About this task:
In the material below, how many lines contain the word "https"? The reply must be that number alone.

Dataset records:
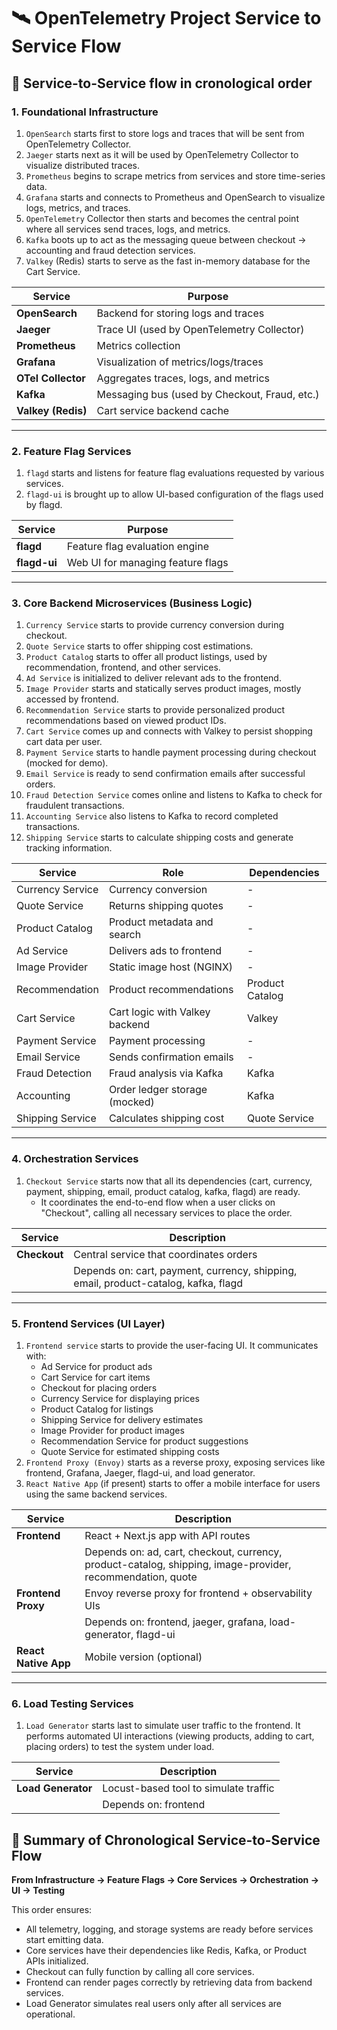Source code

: # 🛰️ OpenTelemetry Project Service to Service Flow

## 📐 Service-to-Service flow in cronological order

### 1. Foundational Infrastructure 
1. `OpenSearch` starts first to store logs and traces that will be sent from OpenTelemetry Collector.
2. `Jaeger` starts next as it will be used by OpenTelemetry Collector to visualize distributed traces.
3. `Prometheus` begins to scrape metrics from services and store time-series data.
4. `Grafana` starts and connects to Prometheus and OpenSearch to visualize logs, metrics, and traces.
5. `OpenTelemetry` Collector then starts and becomes the central point where all services send traces, logs, and metrics.
6. `Kafka` boots up to act as the messaging queue between checkout → accounting and fraud detection services.
7. `Valkey` (Redis) starts to serve as the fast in-memory database for the Cart Service.

| Service         | Purpose                                      |
|----------------|----------------------------------------------|
| **OpenSearch**  | Backend for storing logs and traces          |
| **Jaeger**      | Trace UI (used by OpenTelemetry Collector)   |
| **Prometheus**  | Metrics collection                           |
| **Grafana**     | Visualization of metrics/logs/traces         |
| **OTel Collector** | Aggregates traces, logs, and metrics       |
| **Kafka**       | Messaging bus (used by Checkout, Fraud, etc.)|
| **Valkey (Redis)** | Cart service backend cache                |

---

### 2. Feature Flag Services

1. `flagd` starts and listens for feature flag evaluations requested by various services.
2. `flagd-ui` is brought up to allow UI-based configuration of the flags used by flagd.

| Service     | Purpose                             |
|-------------|-------------------------------------|
| **flagd**   | Feature flag evaluation engine      |
| **flagd-ui**| Web UI for managing feature flags   |

---

### 3. Core Backend Microservices (Business Logic)

1. `Currency Service` starts to provide currency conversion during checkout.
2. `Quote Service` starts to offer shipping cost estimations.
3. `Product Catalog` starts to offer all product listings, used by recommendation, frontend, and other services.
4. `Ad Service` is initialized to deliver relevant ads to the frontend.
5. `Image Provider` starts and statically serves product images, mostly accessed by frontend.
6. `Recommendation Service` starts to provide personalized product recommendations based on viewed product IDs.
7. `Cart Service` comes up and connects with Valkey to persist shopping cart data per user.
8. `Payment Service` starts to handle payment processing during checkout (mocked for demo).
9. `Email Service` is ready to send confirmation emails after successful orders.
10. `Fraud Detection Service` comes online and listens to Kafka to check for fraudulent transactions.
11. `Accounting Service` also listens to Kafka to record completed transactions.
12. `Shipping Service` starts to calculate shipping costs and generate tracking information.

| Service             | Role                                       | Dependencies    |
|---------------------|--------------------------------------------|-----------------|
| Currency Service     | Currency conversion                        | -               |
| Quote Service        | Returns shipping quotes                    | -               |
| Product Catalog      | Product metadata and search                | -               |
| Ad Service           | Delivers ads to frontend                   | -               |
| Image Provider       | Static image host (NGINX)                  | -               |
| Recommendation       | Product recommendations                    | Product Catalog |
| Cart Service         | Cart logic with Valkey backend             | Valkey          |
| Payment Service      | Payment processing                         | -               |
| Email Service        | Sends confirmation emails                  | -               |
| Fraud Detection      | Fraud analysis via Kafka                   | Kafka           |
| Accounting           | Order ledger storage (mocked)              | Kafka           |
| Shipping Service     | Calculates shipping cost                   | Quote Service   |

---

### 4. Orchestration Services

1. `Checkout Service` starts now that all its dependencies (cart, currency, payment, shipping, email, product catalog, kafka, flagd) are ready.
   - It coordinates the end-to-end flow when a user clicks on "Checkout", calling all necessary services to place the order.

| Service          | Description                                  |
|------------------|----------------------------------------------|
| **Checkout**     | Central service that coordinates orders       |
|                  | Depends on: cart, payment, currency, shipping, email, product-catalog, kafka, flagd |

---

### 5. Frontend Services (UI Layer)

1. `Frontend service` starts to provide the user-facing UI. It communicates with:
   - Ad Service for product ads
   - Cart Service for cart items
   - Checkout for placing orders
   - Currency Service for displaying prices
   - Product Catalog for listings
   - Shipping Service for delivery estimates
   - Image Provider for product images
   - Recommendation Service for product suggestions
   - Quote Service for estimated shipping costs
2. `Frontend Proxy (Envoy)` starts as a reverse proxy, exposing services like frontend, Grafana, Jaeger, flagd-ui, and load generator.
3. `React Native App` (if present) starts to offer a mobile interface for users using the same backend services.

| Service           | Description                                 |
|-------------------|---------------------------------------------|
| **Frontend**      | React + Next.js app with API routes         |
|                   | Depends on: ad, cart, checkout, currency, product-catalog, shipping, image-provider, recommendation, quote |
| **Frontend Proxy**| Envoy reverse proxy for frontend + observability UIs |
|                   | Depends on: frontend, jaeger, grafana, load-generator, flagd-ui |
| **React Native App** | Mobile version (optional)                |

---

### 6. Load Testing Services

1. `Load Generator` starts last to simulate user traffic to the frontend.
   It performs automated UI interactions (viewing products, adding to cart, placing orders) to test the system under load.

| Service           | Description                                 |
|-------------------|---------------------------------------------|
| **Load Generator**| Locust-based tool to simulate traffic       |
|                   | Depends on: frontend                        |


## 🧭 Summary of Chronological Service-to-Service Flow

**From Infrastructure → Feature Flags → Core Services → Orchestration → UI → Testing**

This order ensures:

- All telemetry, logging, and storage systems are ready before services start emitting data.
- Core services have their dependencies like Redis, Kafka, or Product APIs initialized.
- Checkout can fully function by calling all core services.
- Frontend can render pages correctly by retrieving data from backend services.
- Load Generator simulates real users only after all services are operational.



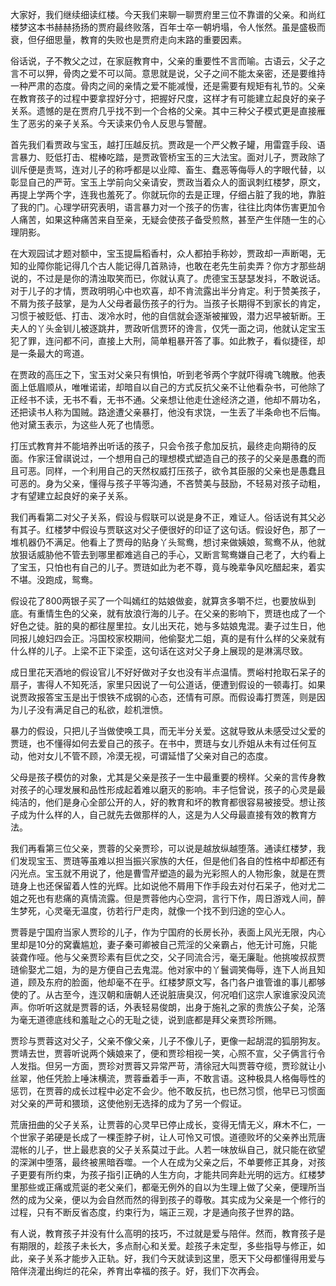 
大家好，我们继续细读红楼。今天我们来聊一聊贾府里三位不靠谱的父亲。和尚红楼梦这本书赫赫扬扬的贾府最终败落，百年士卒一朝坍塌，令人怅然。虽是盛极而衰，但仔细思量，教育的失败也是贾府走向末路的重要因素。

俗话说，子不教父之过，在家庭教育中，父亲的重要性不言而喻。古语云，父子之言不可以狎，骨肉之爱不可以简。意思就是说，父子之间不能太亲密，还是要维持一种严肃的态度。骨肉之间的亲情之爱不能减慢，还是需要有规矩有礼节的。父亲在教育孩子的过程中要拿捏好分寸，把握好尺度，这样才有可能建立起良好的亲子关系。遗憾的是在贾府几乎找不到一个合格的父亲。其中三种父子模式更是直接雁生了恶劣的亲子关系。今天读来仍令人反思与警醒。

首先我们看贾政与宝玉，越打压越反抗。贾政是一个严父教子罐，用雷霆手段、语言暴力、贬低打击、棍棒吃踏，是贾政管桥宝玉的三大法宝。面对儿子，贾政除了训斥便是责骂，连对儿子的称呼都是以业障、畜生、蠢恶等侮辱人的字眼代替，以彰显自己的严苛。宝玉上学前向父亲请安，贾政当着众人的面讽刺红楼梦，原文，再提上学两个字，连我也羞死了。你就玩你的去是正理，仔细占脏了我的地，靠脏了我的门。心理学研究表明，语言暴力对一个孩子的伤害，往往比肉体伤害更加令人痛苦，如果这种痛苦来自至亲，无疑会使孩子备受煎熬，甚至产生伴随一生的心理阴影。

在大观园试才题对额中，宝玉提扁稻香村，众人都拍手称妙，贾政却一声断喝，无知的业障你能记得几个古人能记得几首熟诗，也敢在老先生前卖弄？你方才那些胡说的，不过是是你的清浊取笑而已，你就认真了。虎德宝玉瑟瑟发抖，不敢说话。对于儿子的才情，贾政明明心中也欢喜，却不肯流露出半分肯定。利于赞美孩子，不屑为孩子鼓掌，是为人父母者最伤孩子的行为。当孩子长期得不到家长的肯定，习惯于被贬低、打击、泼冷水时，他的自信就会逐渐被摧毁，潜力迟早被斩断。王夫人的丫头金钏儿被逐跳井，贾政听信贾环的谗言，仅凭一面之词，他就认定宝玉犯了罪，连问都不问，直接上大刑，简单粗暴开答了事。如此教子，看似捷径，却是一条最大的弯道。

在贾政的高压之下，宝玉对父亲只有惧怕，听到老爷两个字就吓得魂飞魄散。他表面上低眉顺从，唯唯诺诺，却暗自以自己的方式反抗父亲不让他看杂书，可他除了正经书不读，无书不看，无书不通。父亲想让他走仕途经济之道，他却不屑功名，还把读书人称为国贼。路途遭父亲暴打，他没有求饶，一生丢了半条命也不后悔。他对黛玉表示，为这些人死了也情愿。

打压式教育并不能培养出听话的孩子，只会令孩子愈加反抗，最终走向期待的反面。作家汪曾祺说过，一个想用自己的理想模式塑造自己的孩子的父亲是愚蠢的而且可恶。同样，一个利用自己的天然权威打压孩子，欲令其臣服的父亲也是愚蠢且可恶的。身为父亲，懂得与孩子平等沟通，不吝赞美与鼓励，不轻易对孩子动粗，才有望建立起良好的亲子关系。

我们再看第二对父子关系，假设与假联可以说是身不正，难证人。俗话说有其父必有其子。红楼梦中假设与贾联这对父子便很好的印证了这句话。假设好色，那了一堆机器仍不满足。他看上了贾母的贴身丫头鸳鸯，想讨来做姨娘，鸳鸯不从，他就放狠话威胁他不管去到哪里都难逃自己的手心，又断言鸳鸯嫌自己老了，大约看上了宝玉，只怕也有自己的儿子。贾琏如此为老不尊，竟与晚辈争风吃醋起来，着实不堪。没跑成，鸳鸯。

假设花了800两银子买了一个叫嫣红的姑娘做妾，就算贪多嚼不烂，也要放纵到底。有重情生色的父亲，就有放浪行海的儿子。在父亲的影响下，贾琏也成了一个好色之徒。脏的臭的都往屋里拉。女儿出天花，她与多姑娘鬼混。妻子过生日，他同报儿媳妇四会正。冯国校家校期间，他偷娶尤二姐，真的是有什么样的父亲就有什么样的儿子。上梁不正下梁歪，这句话在这对父子身上展现的是淋漓尽致。

成日里花天酒地的假设官儿不好好做对子女也没有半点温情。贾峪村抢取石呆子的扇子，害得人不知死活，家里只因说了一句公道话，便遭到假设的一顿毒打。如果说贾政报答宝玉是出于恨铁不成钢的心态，还情有可原。而假设毒打贾莲，则是因为儿子没有满足自己的私欲，趁机泄愤。

暴力的假设，只把儿子当做使唤工具，而无半分关爱。这就导致从未感受过父爱的贾琏，也不懂得如何去爱自己的孩子。在书中，贾琏与女儿乔姐从未有过任何互动，他对女儿不管不顾，冷漠无视，可谓延惜了父亲对自己的态度。

父母是孩子模仿的对象，尤其是父亲是孩子一生中最重要的榜样。父亲的言传身教对孩子的心理发展和品性形成起着难以磨灭的影响。丰子恺曾说，孩子的心灵是最纯洁的，他们是身心全部公开的人，好的教育和坏的教育都很容易被接受。想让孩子成为什么样的人，自己就先去做那样的人，这是为人父母最直接有效的教育方法。

我们再看第三位父亲，贾蓉的父亲贾珍，可以说是越放纵越堕落。通读红楼梦，我们发现宝玉、贾琏等虽难以担当振兴家族的大任，但是他们各自的性格中却都还有闪光点。宝玉就不用说了，他是曹雪芹塑造的最为光彩照人的人物形象，就是在贾琏身上也还保留着人性的光辉。比如说他不屑用下作手段去对付石呆子，他对尤二姐之死也有悲痛的真情流露。但是贾蓉他内心空洞，言行下作，周日游戏人间，醉生梦死，心灵毫无温度，彷若行尸走肉，就像一个找不到归途的空心人。

贾蓉是宁国府当家人贾珍的儿子，作为宁国府的长房长孙，表面上风光无限，内心里却是10分的窝囊尴尬，妻子秦可卿被自己荒淫的父亲霸占，他无计可施，只能装聋作哑。他与父亲贾珍素有巨优之交，父子同流合污，毫无廉耻。他挑唆叔叔贾琏偷娶尤二姐，为的是方便自己去鬼混。他对家中的丫鬟调笑侮辱，连下人尚且知道，顾及东府的脸面，他却毫不在乎。红楼梦原文写，各门各户谁管谁的事儿都够使的了。从古至今，连汉朝和唐朝人还说脏唐臭汉，何况咱们这宗人家谁家没风流声。你听听这就是贾蓉的话，外表轻易俊朗，出身于施礼之家的贵族公子矣，沦落为毫无道德底线和羞耻之心的无耻之徒，说到底都是拜父亲贾珍所赐。

贾珍与贾蓉这对父子，父亲不像父亲，儿子不像儿子，更像一起胡混的狐朋狗友。贾靖去世，贾蓉听说两个姨娘来了，便和贾珍相视一笑，心照不宣，父子俩言行令人发指。但另一方面，贾珍对贾蓉又异常严苛，清徐冠大叫贾蓉夺缆，贾珍就让小丝翠，他任凭脸上唾沫横流，贾蓉垂着手一声，不敢言语。这种极具人格侮辱性的惩罚，在贾蓉的成长过程中必定不会少。他不敢反抗，也已然习惯，他早已习惯面对父亲的严苛和猥琐，这使他别无选择的成为了另一个假证。

荒唐扭曲的父子关系，让贾蓉的心灵早已停止成长，变得无情无义，麻木不仁，一个世家子弟硬是长成了一棵歪脖子树，让人可怜又可恨。道德败坏的父亲养出荒唐混帐的儿子，世上最悲哀的父子关系莫过于此。人若一味放纵自己，就只能在欲望的深渊中堕落，最终被黑暗吞噬。一个人在成为父亲之后，不单要修正其身，对孩子更要有所约束，为孩子指引正确的人生方向，才能共同奔赴光明的远方。红楼梦里那些或正痛或荒诞的老父亲们，都毫无例外的自以为生理上做了父亲，便理所当然的成为父亲，便以为会自然而然的得到孩子的尊敬。其实成为父亲是一个修行的过程，只有不断反省态度，约束行为，端正三观，才是通向孩子世界的路。

有人说，教育孩子并没有什么高明的技巧，不过就是爱与陪伴。然而，教育孩子是有期限的，趁孩子未长大，多点耐心和关爱。趁孩子未定型，多些指导与修正，如此，亲子关系才能步入正轨。好，我们今天就读到这里，愿天下父母都懂得用爱与陪伴浇灌出绚烂的花朵，养育出幸福的孩子。好，我们下次再会。


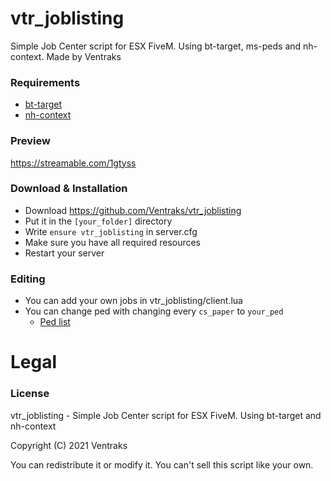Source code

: # vtr_joblisting

Simple Job Center script for ESX FiveM. Using bt-target, ms-peds and nh-context. Made by Ventraks

### Requirements
* [bt-target](https://github.com/Mojito-Fivem/bt-target)
* [nh-context](https://github.com/nerohiro/nh-context)

### Preview

https://streamable.com/1gtyss

### Download & Installation

- Download https://github.com/Ventraks/vtr_joblisting
- Put it in the `[your_folder]` directory
- Write `ensure vtr_joblisting` in server.cfg
- Make sure you have all required resources
- Restart your server

### Editing

- You can add your own jobs in vtr_joblisting/client.lua
- You can change ped with changing every `cs_paper` to `your_ped` 
  - [Ped list](https://docs.fivem.net/docs/game-references/ped-models/)

# Legal
### License
vtr_joblisting - Simple Job Center script for ESX FiveM. Using bt-target and nh-context

Copyright (C) 2021 Ventraks

You can redistribute it or modify it. You can't sell this script like your own.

Your solution:
5